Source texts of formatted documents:
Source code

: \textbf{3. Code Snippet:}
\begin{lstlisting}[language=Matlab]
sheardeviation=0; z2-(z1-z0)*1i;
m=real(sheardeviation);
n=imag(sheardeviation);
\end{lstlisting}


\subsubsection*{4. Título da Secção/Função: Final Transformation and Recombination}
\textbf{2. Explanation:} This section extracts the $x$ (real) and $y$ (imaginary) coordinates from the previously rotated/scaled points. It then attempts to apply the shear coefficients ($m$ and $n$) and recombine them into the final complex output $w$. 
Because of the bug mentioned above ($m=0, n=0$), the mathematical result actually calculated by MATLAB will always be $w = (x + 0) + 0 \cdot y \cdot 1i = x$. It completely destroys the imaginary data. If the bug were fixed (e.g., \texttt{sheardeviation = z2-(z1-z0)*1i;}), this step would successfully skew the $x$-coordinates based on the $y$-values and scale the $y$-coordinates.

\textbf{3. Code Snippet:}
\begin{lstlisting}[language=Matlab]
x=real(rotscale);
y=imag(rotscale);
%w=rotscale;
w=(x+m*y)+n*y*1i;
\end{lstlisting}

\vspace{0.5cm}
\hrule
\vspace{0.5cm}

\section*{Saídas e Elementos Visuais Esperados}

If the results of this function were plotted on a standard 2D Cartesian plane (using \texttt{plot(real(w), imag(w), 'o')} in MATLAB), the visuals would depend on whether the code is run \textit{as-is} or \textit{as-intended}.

...

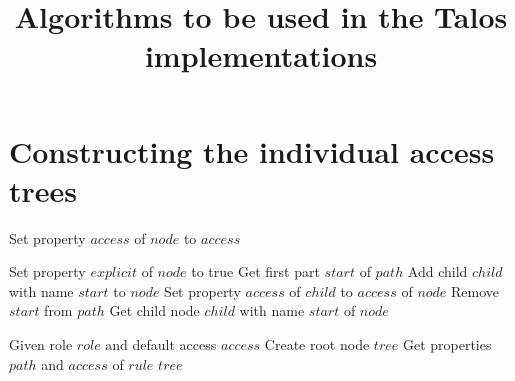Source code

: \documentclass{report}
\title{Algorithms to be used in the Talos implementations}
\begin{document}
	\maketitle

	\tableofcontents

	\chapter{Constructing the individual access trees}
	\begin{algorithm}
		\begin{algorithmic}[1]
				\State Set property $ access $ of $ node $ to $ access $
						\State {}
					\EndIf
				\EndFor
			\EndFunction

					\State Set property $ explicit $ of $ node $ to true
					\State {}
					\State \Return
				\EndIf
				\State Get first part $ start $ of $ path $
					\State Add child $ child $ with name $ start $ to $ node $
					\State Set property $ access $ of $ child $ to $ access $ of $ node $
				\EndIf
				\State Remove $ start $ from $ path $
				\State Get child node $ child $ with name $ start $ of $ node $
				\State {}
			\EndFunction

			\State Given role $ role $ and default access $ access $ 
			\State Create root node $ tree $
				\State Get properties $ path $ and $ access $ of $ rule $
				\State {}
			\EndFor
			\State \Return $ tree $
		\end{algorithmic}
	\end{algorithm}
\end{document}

--

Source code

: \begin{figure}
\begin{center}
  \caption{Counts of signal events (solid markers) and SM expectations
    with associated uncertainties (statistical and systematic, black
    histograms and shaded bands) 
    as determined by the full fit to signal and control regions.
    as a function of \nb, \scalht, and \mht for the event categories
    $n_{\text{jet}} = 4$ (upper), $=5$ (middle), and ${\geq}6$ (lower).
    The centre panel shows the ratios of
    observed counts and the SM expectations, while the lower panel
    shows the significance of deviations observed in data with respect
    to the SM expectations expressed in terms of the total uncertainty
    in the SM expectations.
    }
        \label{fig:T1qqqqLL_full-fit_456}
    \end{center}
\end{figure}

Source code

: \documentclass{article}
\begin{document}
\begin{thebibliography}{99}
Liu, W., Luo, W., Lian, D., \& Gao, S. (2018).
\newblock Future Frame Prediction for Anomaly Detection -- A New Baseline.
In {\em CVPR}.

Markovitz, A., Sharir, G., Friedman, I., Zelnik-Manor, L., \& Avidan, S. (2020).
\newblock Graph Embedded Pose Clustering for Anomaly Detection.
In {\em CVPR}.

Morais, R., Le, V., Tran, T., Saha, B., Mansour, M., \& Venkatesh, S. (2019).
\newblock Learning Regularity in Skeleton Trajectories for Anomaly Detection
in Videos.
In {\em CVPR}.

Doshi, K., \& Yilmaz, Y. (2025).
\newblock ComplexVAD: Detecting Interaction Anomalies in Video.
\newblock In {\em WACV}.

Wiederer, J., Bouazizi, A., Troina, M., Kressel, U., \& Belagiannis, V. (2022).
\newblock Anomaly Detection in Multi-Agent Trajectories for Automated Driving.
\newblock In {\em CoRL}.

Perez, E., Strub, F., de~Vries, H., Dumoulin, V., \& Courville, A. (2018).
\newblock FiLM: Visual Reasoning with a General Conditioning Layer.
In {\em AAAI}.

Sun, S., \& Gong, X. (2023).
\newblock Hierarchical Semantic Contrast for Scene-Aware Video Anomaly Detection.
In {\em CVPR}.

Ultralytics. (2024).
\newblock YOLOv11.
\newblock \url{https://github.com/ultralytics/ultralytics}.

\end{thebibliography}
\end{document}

- [Task directions]: Report how many lines in the data above contain "expectations", without any other words.

- [Written answer]: 4